WAN Quote of the week

“That Google guy makes me nervous… it feels like if I turn around he’ll shoot me in the back of my head,” and someone else quipped “…and apologise later”.
I heard this during some idle WAN chatter at the closing party last night and I thought it was quite amusing.

Jun 07

WAN over but not my stay in CT

Dan and I went to the airport today, tried to check in and discovered our booking was for Sunday not today so we called up some friends, organised a place to stay and are looking forward to a chilled weekend. Things seem to be taking on a gonzo feel right now.

Jun 06

Media 24: traffic from search engines “negligible”

I just heard Francois Groepe, CEO of Media Newspapers, Media 24 say that they don’t see search engines as a threat because the traffic they get from them is “negligible”.  This is news to me.

He then continued that, on a national level at least, media should co-operate to fight off this “threat”.

Jun 06

WAN Innovation discussion

I am in a session discussing a roadmap for media to become innovative.  There is a lot of talk about processes for making a company innovative.  I have to ask – is it not contradictory to put more processes in place to try engender innovation?

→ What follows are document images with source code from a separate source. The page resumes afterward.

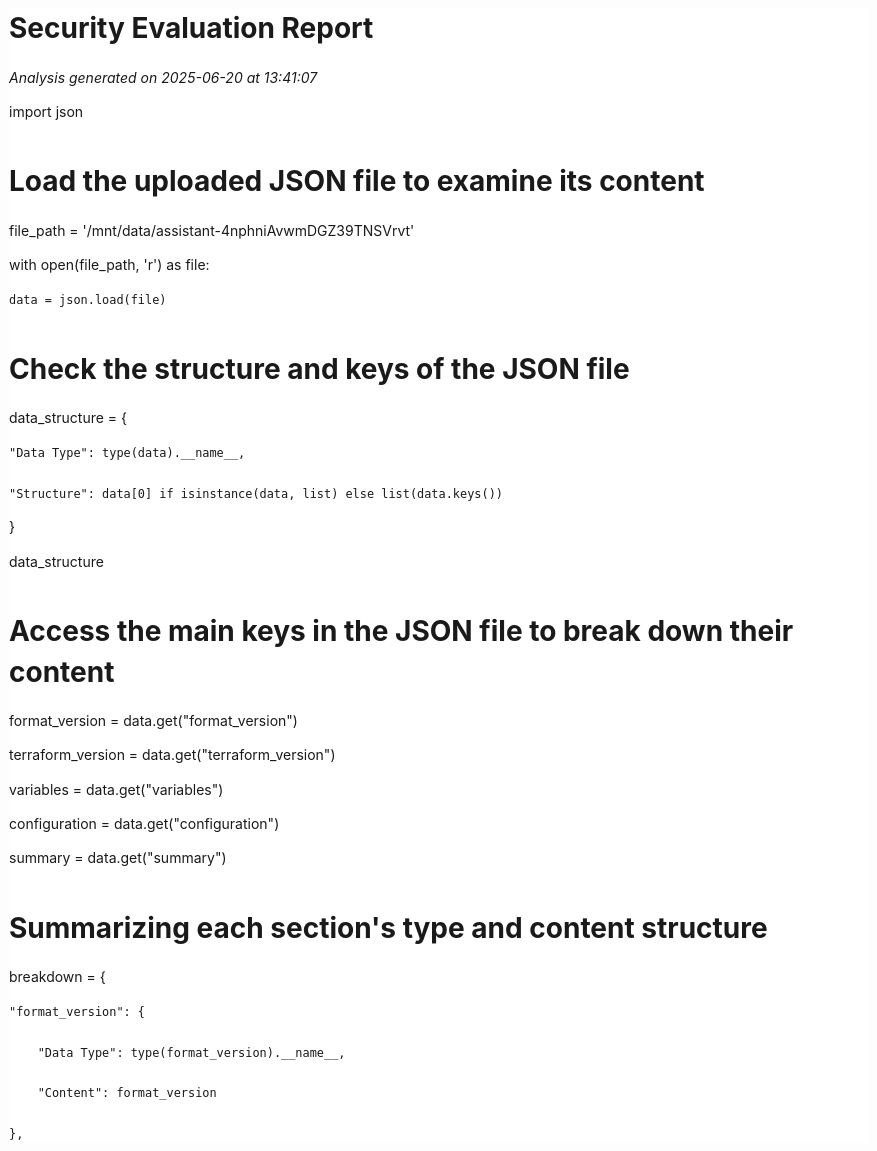 # Security Evaluation Report

_Analysis generated on 2025-06-20 at 13:41:07_

import json



# Load the uploaded JSON file to examine its content

file_path = '/mnt/data/assistant-4nphniAvwmDGZ39TNSVrvt'

with open(file_path, 'r') as file:

    data = json.load(file)



# Check the structure and keys of the JSON file

data_structure = {

    "Data Type": type(data).__name__,

    "Structure": data[0] if isinstance(data, list) else list(data.keys())

}

data_structure  

# Access the main keys in the JSON file to break down their content

format_version = data.get("format_version")

terraform_version = data.get("terraform_version")

variables = data.get("variables")

configuration = data.get("configuration")

summary = data.get("summary")



# Summarizing each section's type and content structure

breakdown = {

    "format_version": {

        "Data Type": type(format_version).__name__,

        "Content": format_version

    },
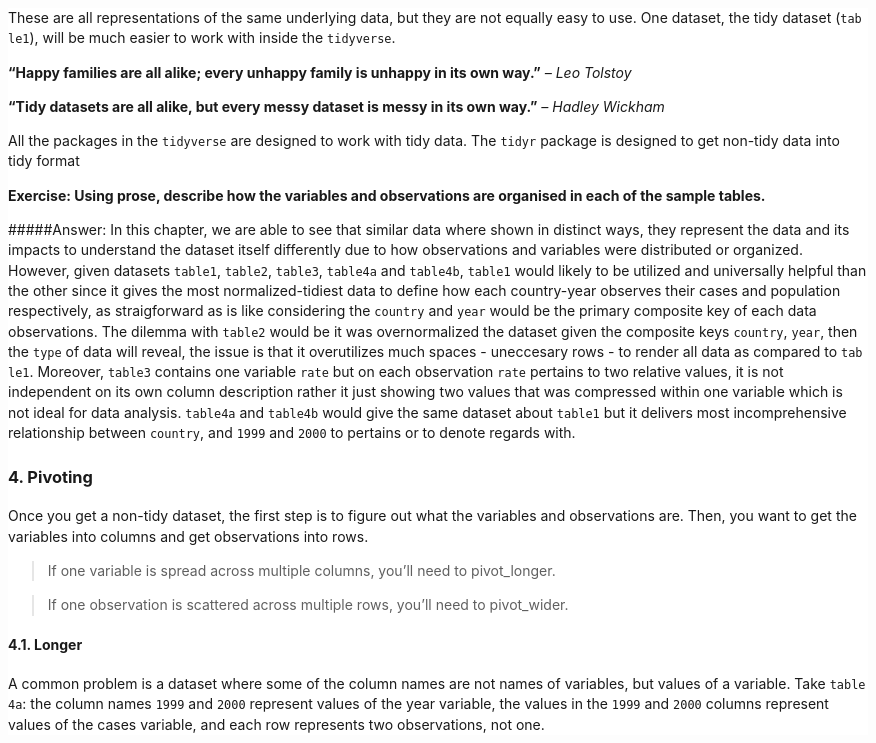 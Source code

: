 These are all representations of the same underlying data, but they are
not equally easy to use. One dataset, the tidy dataset (`table1`), will
be much easier to work with inside the `tidyverse`.

**“Happy families are all alike; every unhappy family is unhappy in its
own way.”** *– Leo Tolstoy*

**“Tidy datasets are all alike, but every messy dataset is messy in its
own way.”** *– Hadley Wickham*

All the packages in the `tidyverse` are designed to work with tidy data.
The `tidyr` package is designed to get non-tidy data into tidy format

**Exercise: Using prose, describe how the variables and observations are
organised in each of the sample tables.**

\#####Answer: In this chapter, we are able to see that similar data
where shown in distinct ways, they represent the data and its impacts to
understand the dataset itself differently due to how observations and
variables were distributed or organized. However, given datasets
`table1`, `table2`, `table3`, `table4a` and `table4b`, `table1` would
likely to be utilized and universally helpful than the other since it
gives the most normalized-tidiest data to define how each country-year
observes their cases and population respectively, as straigforward as is
like considering the `country` and `year` would be the primary composite
key of each data observations. The dilemma with `table2` would be it was
overnormalized the dataset given the composite keys `country`, `year`,
then the `type` of data will reveal, the issue is that it overutilizes
much spaces - uneccesary rows - to render all data as compared to
`table1`. Moreover, `table3` contains one variable `rate` but on each
observation `rate` pertains to two relative values, it is not
independent on its own column description rather it just showing two
values that was compressed within one variable which is not ideal for
data analysis. `table4a` and `table4b` would give the same dataset about
`table1` but it delivers most incomprehensive relationship between
`country`, and `1999` and `2000` to pertains or to denote regards with.

### 4. Pivoting

Once you get a non-tidy dataset, the first step is to figure out what
the variables and observations are. Then, you want to get the variables
into columns and get observations into rows.

> If one variable is spread across multiple columns, you’ll need to
> pivot\_longer.

> If one observation is scattered across multiple rows, you’ll need to
> pivot\_wider.

#### 4.1. Longer

A common problem is a dataset where some of the column names are not
names of variables, but values of a variable. Take `table4a`: the column
names `1999` and `2000` represent values of the year variable, the
values in the `1999` and `2000` columns represent values of the cases
variable, and each row represents two observations, not one.
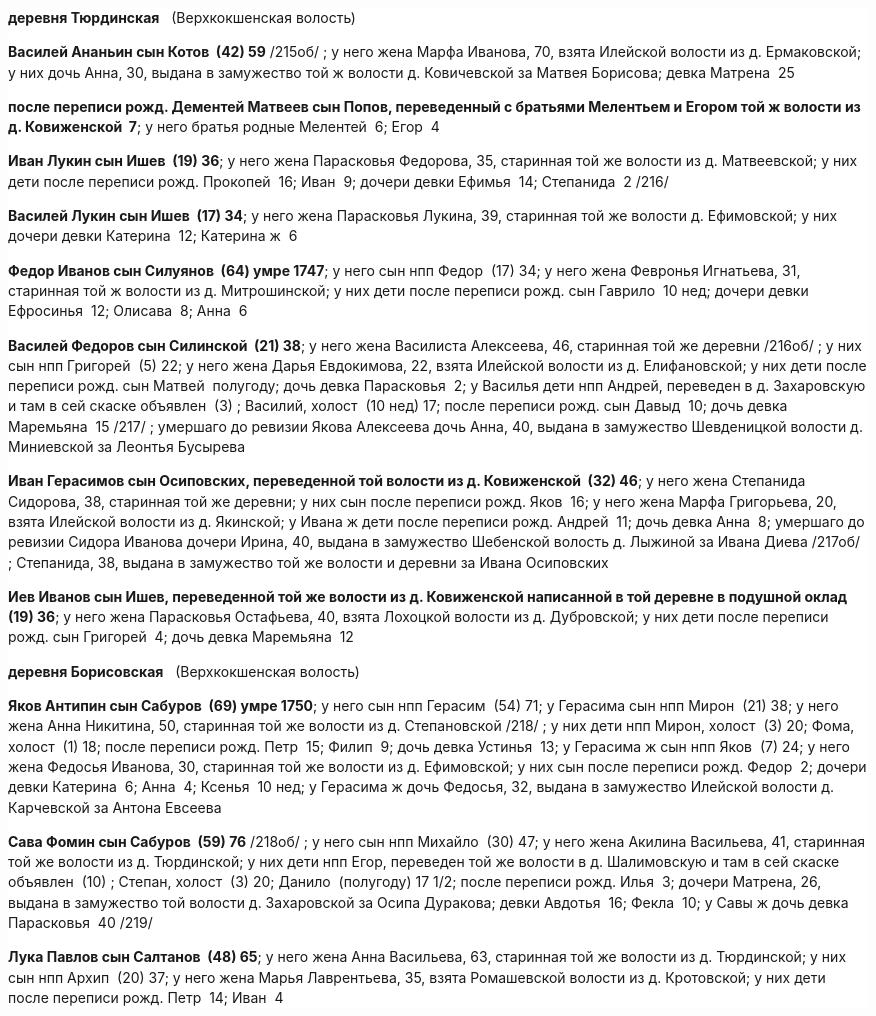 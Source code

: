 **деревня Тюрдинская**   (Верхкокшенская волость)

**Василей Ананьин сын Котов  (42) 59** /215об/ ; у него жена Марфа Иванова, 70, взята Илейской волости из д. Ермаковской; у них дочь Анна, 30, выдана в замужeство той ж волости д. Ковичевской за Матвея Борисова; девка Матрена  25

**после переписи рожд. Дементей Матвеев сын Попов, переведенный с братьями Мелентьем и Егором той ж волости из д. Ковиженской  7**; у него братья родные Мелентей  6; Егор  4

**Иван Лукин сын Ишев  (19) 36**; у него жена Парасковья Федорова, 35, старинная той же волости из д. Матвеевской; у них дети после переписи рожд. Прокопей  16; Иван  9; дочери девки Ефимья  14; Степанида  2 /216/

**Василей Лукин сын Ишев  (17) 34**; у него жена Парасковья Лукина, 39, старинная той же волости д. Ефимовской; у них дочери девки Катерина  12; Катерина ж  6

**Федор Иванов сын Силуянов  (64) умре 1747**; у него сын нпп Федор  (17) 34; у него жена Февронья Игнатьева, 31, старинная той ж волости из д. Митрошинской; у них дети после переписи рожд. сын Гаврило  10 нед; дочери девки Ефросинья  12; Олисава  8; Анна  6

**Василей Федоров сын Силинской  (21) 38**; у него жена Василиста Алексеева, 46, старинная той же деревни /216об/ ; у них сын нпп Григорей  (5) 22; у него жена Дарья Евдокимова, 22, взята Илейской волости из д. Елифановской; у них дети после переписи рожд. сын Матвей  полугоду; дочь девка Парасковья  2; у Василья дети нпп Андрей, переведен в д. Захаровскую и там в сей скаске объявлен  (3) ; Василий, холост  (10 нед) 17; после переписи рожд. сын Давыд  10; дочь девка Маремьяна  15 /217/ ; умершаго до ревизии Якова Алексеева дочь Анна, 40, выдана в замужeство Шевденицкой волости д. Миниевской за Леонтья Бусырева

**Иван Герасимов сын Осиповских, переведенной той волости из д. Ковиженской  (32) 46**; у него жена Степанида Сидорова, 38, старинная той же деревни; у них сын после переписи рожд. Яков  16; у него жена Марфа Григорьева, 20, взята Илейской волости из д. Якинской; у Ивана ж дети после переписи рожд. Андрей  11; дочь девка Анна  8; умершаго до ревизии Сидора Иванова дочери Ирина, 40, выдана в замужeство Шебенской волость д. Лыжиной за Ивана Диева /217об/ ; Степанида, 38, выдана в замужeство той же волости и деревни за Ивана Осиповских

**Иев Иванов сын Ишев, переведенной той же волости из д. Ковиженской написанной в той деревне в подушной оклад  (19) 36**; у него жена Парасковья Остафьева, 40, взята Лохоцкой волости из д. Дубровской; у них дети после переписи рожд. сын Григорей  4; дочь девка Маремьяна  12

**деревня Борисовская**   (Верхкокшенская волость)

**Яков Антипин сын Сабуров  (69) умре 1750**; у него сын нпп Герасим  (54) 71; у Герасима сын нпп Мирон  (21) 38; у него жена Анна Никитина, 50, старинная той же волости из д. Степановской /218/ ; у них дети нпп Мирон, холост  (3) 20; Фома, холост  (1) 18; после переписи рожд. Петр  15; Филип  9; дочь девка Устинья  13; у Герасима ж сын нпп Яков  (7) 24; у него жена Федосья Иванова, 30, старинная той же волости из д. Ефимовской; у них сын после переписи рожд. Федор  2; дочери девки Катерина  6; Анна  4; Ксенья  10 нед; у Герасима ж дочь Федосья, 32, выдана в замужeство Илейской волости д. Карчевской за Антона Евсеева

**Сава Фомин сын Сабуров  (59) 76** /218об/ ; у него сын нпп Михайло  (30) 47; у него жена Акилина Васильева, 41, старинная той же волости из д. Тюрдинской; у них дети нпп Егор, переведен той же волости в д. Шалимовскую и там в сей скаске объявлен  (10) ; Степан, холост  (3) 20; Данило  (полугоду) 17 1/2; после переписи рожд. Илья  3; дочери Матрена, 26, выдана в замужeство той волости д. Захаровской за Осипа Дуракова; девки Авдотья  16; Фекла  10; у Савы ж дочь девка Парасковья  40 /219/

**Лука Павлов сын Салтанов  (48) 65**; у него жена Анна Васильева, 63, старинная той же волости из д. Тюрдинской; у них сын нпп Архип  (20) 37; у него жена Марья Лаврентьева, 35, взята Ромашевской волости из д. Кротовской; у них дети после переписи рожд. Петр  14; Иван  4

Is the idea that if you production-line “innovation”, is there a higher liklihood that something will come out that works?  I think the key to innovation is rapid development and prototyping, not processes – unless the processes are there to create barriers between the innovators and the beauracratic operations of the business.

Jun 06

Strategic uncertainty

On the stage we have a real strategist – those people who talk about strategy itself rather than anything concrete. I can learn something here. To be a good strategist you need to:

  • Never mention an actual outcome unless it is another piece of strategy
  • You must say things like “a vision of the future” in the same sentence as “commitment” and “prescience”
  • Lament how hard it is to predict the future, while selling that as your golden art, kinda like alchemy without the gold
  • Use random examples that no-one can challenge you on, like using the railroad as a metaphor for uncertainty
  • Always attribute extremely large sums of money to strategic failures
  • Know which books to quote from as the seminal texts of the strategic canon
  • Reduce the complexity of life to the right strategic decision or the wrong one
  • Directly after doing this, refer to luck as a key factor in choosing between right and wrong
  • Make sure at this stage you have positioned yourself as the luckiest mofo to walk the earth, hence: you want their money and they cannot afford not to give it to you
  • Have one of those scatter graphs that no-one can possibly understand, then refer to vague areas of it as low levels of commitment and sort of snigger at the little dots
  • Make sure everyone knows that there are no empirical grounds upon which to dispute what you are saying, just don’t say it that way.
  • Have a graph that shows a 50/50 split between two colours and then start referring, somewhat banefully, to the radical differences in variance between the two over the time. If someone challenges you on this, refer back to bad research methodology to explain the serendipity of your empirical results.
  • Remind everyone that you’re there to combat uncertainty. If there is no uncertainty, emphasise that this is the condition of the HIGHEST level of uncertainty
  • Don’t get drunk, people will see straight through you.
  • Never refer to risk without a glint in your eye

Seriously though, you’re not a real strategist until you write a book.

Jun 06

Observations from WAN 2007 Part 1

Here is a collection of things I have noticed since I got here on Saturday:

  1.  Anonymous bloggers would never say the stuff they do face to face – basically they are the kind of people that come out from behind the arras late at night and pour poison in your ear while you’re sleeping.
  2. A lot of talk about online but not enough investment commitment
  3. Example of a point I haven’t yet worked out yet.  Three me standing at a coffee table in suites.  The one says to the other, “Ek hoor net Internet Internet Internet, alles is net Internet” and one of the others says, “Ja, maar wat ek wil weet is – waar is die geld?”
  4. Pink ties are cool in London but they look a bit silly here
  5. Wifi and electricity cables are still not something you can bank on at the CTICC, even though there is a lot of it in places you don’t need it.
  6. It seems like it takes an event like this for people to realise, as a group, that talking about the Internet all the time is a strategic rather than obsessive activity.
Jun 06

Eish, a punk night in Long street

Last night Matt and I hooked up with Nikki Friedman, Dave Duarte, Graham Knox, Chris Rawlinson, Amy Brooke, Porker, Salt Weasle, Uno De Waal and some other people and did a little drinking of beer. Here are some observations:

  1. Dave Duarte is fun to party with but he, like me, sucks at pool
  2. Nikki is not overrated, whatever that means
  3. The new Stormhoek wine is delicious, dudes I want a case
  4. Uno is a foozball badass
  5. Brazilian is not just a shaving style
  6. Mohammed makes the best boerewors rolls south of Pretoria

So, I am sitting in a most interesting session about free newspapers but I don’t have time to summarise it – I have some print media chores to do.

Jun 05

Front Page Design Vs Home Page Design

I have just sat through 5 minutes of Mario Garcia, the print design guru, talking about the relaltionship between print design and home page design. He is largely referring to his own experience and the Poynter Institute’s EyeTrac study.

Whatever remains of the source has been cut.